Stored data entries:

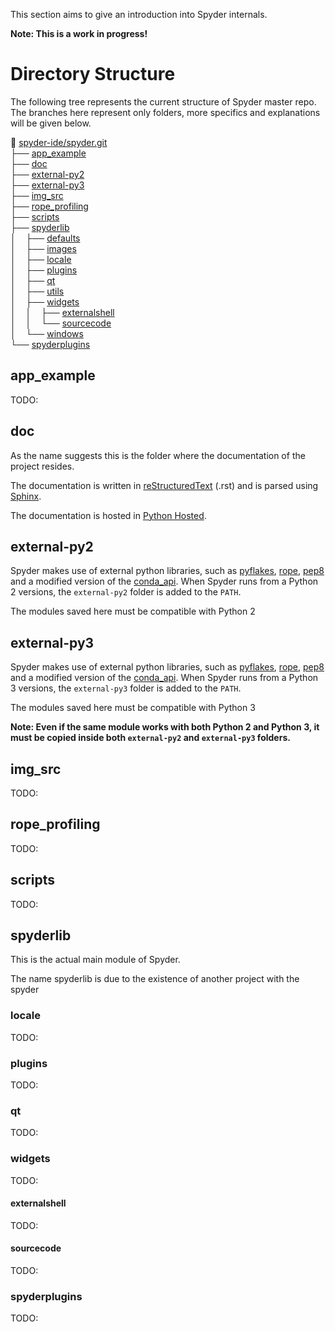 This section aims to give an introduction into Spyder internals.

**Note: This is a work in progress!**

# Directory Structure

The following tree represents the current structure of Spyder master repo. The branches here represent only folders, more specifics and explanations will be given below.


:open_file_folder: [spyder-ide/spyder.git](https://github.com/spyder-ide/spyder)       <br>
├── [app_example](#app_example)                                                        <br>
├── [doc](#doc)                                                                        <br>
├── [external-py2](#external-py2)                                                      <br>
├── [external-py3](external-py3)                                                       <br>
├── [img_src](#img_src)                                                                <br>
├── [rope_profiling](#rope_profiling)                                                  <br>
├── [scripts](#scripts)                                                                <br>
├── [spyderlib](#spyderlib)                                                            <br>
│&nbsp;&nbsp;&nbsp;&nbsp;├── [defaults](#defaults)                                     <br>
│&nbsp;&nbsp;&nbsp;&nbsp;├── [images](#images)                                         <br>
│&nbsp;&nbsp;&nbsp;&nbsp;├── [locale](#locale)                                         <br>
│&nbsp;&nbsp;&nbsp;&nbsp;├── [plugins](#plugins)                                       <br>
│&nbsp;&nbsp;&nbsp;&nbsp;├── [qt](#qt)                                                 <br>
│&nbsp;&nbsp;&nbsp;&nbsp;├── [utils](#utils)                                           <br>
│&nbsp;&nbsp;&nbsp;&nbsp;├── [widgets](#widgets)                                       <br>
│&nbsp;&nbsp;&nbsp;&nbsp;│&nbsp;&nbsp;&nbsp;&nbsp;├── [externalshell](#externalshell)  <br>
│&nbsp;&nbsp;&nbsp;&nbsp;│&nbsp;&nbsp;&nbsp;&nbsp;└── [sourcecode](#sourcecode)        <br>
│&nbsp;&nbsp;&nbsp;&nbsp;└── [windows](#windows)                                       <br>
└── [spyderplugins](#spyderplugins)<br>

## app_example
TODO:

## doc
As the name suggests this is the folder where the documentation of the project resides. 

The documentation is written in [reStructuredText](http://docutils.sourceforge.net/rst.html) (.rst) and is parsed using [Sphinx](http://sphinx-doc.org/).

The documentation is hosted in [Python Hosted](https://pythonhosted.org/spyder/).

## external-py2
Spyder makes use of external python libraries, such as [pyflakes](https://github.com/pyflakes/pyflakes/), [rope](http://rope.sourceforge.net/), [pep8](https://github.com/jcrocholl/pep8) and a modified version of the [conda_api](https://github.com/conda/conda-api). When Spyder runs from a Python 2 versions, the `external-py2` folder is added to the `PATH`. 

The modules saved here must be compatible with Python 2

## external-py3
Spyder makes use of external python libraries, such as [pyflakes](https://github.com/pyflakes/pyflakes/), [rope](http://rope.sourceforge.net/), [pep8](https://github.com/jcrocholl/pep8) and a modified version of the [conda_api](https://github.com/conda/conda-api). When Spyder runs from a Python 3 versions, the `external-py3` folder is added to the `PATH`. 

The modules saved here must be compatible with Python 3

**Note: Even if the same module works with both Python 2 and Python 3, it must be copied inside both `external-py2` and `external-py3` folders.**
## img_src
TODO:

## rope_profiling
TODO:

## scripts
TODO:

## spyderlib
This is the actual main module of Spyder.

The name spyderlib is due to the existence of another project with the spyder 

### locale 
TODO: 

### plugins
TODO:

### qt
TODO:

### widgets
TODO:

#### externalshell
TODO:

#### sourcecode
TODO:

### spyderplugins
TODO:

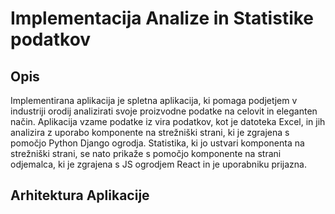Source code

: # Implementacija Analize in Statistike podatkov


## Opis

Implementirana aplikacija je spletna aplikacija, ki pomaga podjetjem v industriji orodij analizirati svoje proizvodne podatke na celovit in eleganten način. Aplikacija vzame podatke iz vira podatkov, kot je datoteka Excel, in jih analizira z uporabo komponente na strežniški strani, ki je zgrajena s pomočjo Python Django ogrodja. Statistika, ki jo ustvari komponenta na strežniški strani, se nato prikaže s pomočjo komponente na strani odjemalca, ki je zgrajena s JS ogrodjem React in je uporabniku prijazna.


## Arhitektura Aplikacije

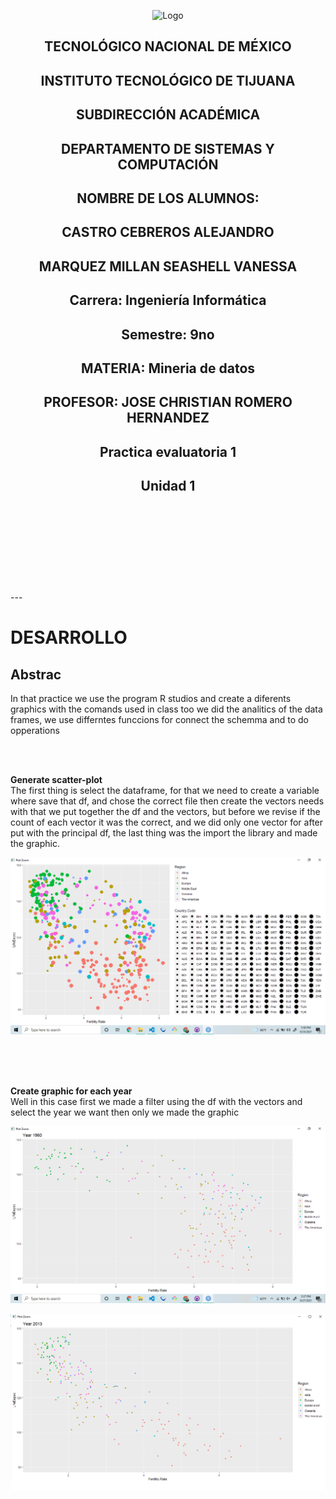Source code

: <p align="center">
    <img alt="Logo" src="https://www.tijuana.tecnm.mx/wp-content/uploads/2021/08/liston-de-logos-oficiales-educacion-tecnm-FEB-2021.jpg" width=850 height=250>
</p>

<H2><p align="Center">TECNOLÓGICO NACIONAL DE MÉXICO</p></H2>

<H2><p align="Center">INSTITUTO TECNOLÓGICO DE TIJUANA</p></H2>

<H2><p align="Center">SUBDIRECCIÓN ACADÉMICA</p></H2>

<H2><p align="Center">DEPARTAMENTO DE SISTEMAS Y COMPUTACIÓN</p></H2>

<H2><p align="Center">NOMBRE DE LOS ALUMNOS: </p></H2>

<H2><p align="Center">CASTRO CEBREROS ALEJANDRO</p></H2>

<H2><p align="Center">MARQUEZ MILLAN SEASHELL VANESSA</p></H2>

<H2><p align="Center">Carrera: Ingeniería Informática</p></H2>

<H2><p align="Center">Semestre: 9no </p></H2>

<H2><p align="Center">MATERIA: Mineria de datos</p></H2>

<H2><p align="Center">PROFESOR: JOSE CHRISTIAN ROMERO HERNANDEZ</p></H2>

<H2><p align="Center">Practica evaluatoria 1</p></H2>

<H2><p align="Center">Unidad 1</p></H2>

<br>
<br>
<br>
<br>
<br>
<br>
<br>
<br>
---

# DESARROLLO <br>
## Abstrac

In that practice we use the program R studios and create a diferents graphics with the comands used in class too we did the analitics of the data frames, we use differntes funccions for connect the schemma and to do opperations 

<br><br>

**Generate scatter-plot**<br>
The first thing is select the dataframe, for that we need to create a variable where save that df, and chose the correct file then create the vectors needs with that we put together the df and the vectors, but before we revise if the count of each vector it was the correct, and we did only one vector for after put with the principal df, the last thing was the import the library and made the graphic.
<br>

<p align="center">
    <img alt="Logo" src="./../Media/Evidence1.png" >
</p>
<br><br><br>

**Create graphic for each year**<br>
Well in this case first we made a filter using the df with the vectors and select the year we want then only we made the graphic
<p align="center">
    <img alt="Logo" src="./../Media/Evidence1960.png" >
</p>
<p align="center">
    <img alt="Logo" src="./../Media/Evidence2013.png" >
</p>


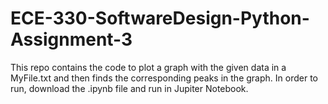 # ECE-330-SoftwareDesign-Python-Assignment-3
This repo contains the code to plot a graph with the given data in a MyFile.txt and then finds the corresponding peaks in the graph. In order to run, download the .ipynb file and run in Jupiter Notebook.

**Task instructions:**
Wherever a line contains the string "makes", copy that line from the data.

**Problem solution:**
Spyder makes use of external python libraries, such as [pyflakes](https://github.com/pyflakes/pyflakes/), [rope](http://rope.sourceforge.net/), [pep8](https://github.com/jcrocholl/pep8) and a modified version of the [conda_api](https://github.com/conda/conda-api). When Spyder runs from a Python 2 versions, the `external-py2` folder is added to the `PATH`. 
Spyder makes use of external python libraries, such as [pyflakes](https://github.com/pyflakes/pyflakes/), [rope](http://rope.sourceforge.net/), [pep8](https://github.com/jcrocholl/pep8) and a modified version of the [conda_api](https://github.com/conda/conda-api). When Spyder runs from a Python 3 versions, the `external-py3` folder is added to the `PATH`. 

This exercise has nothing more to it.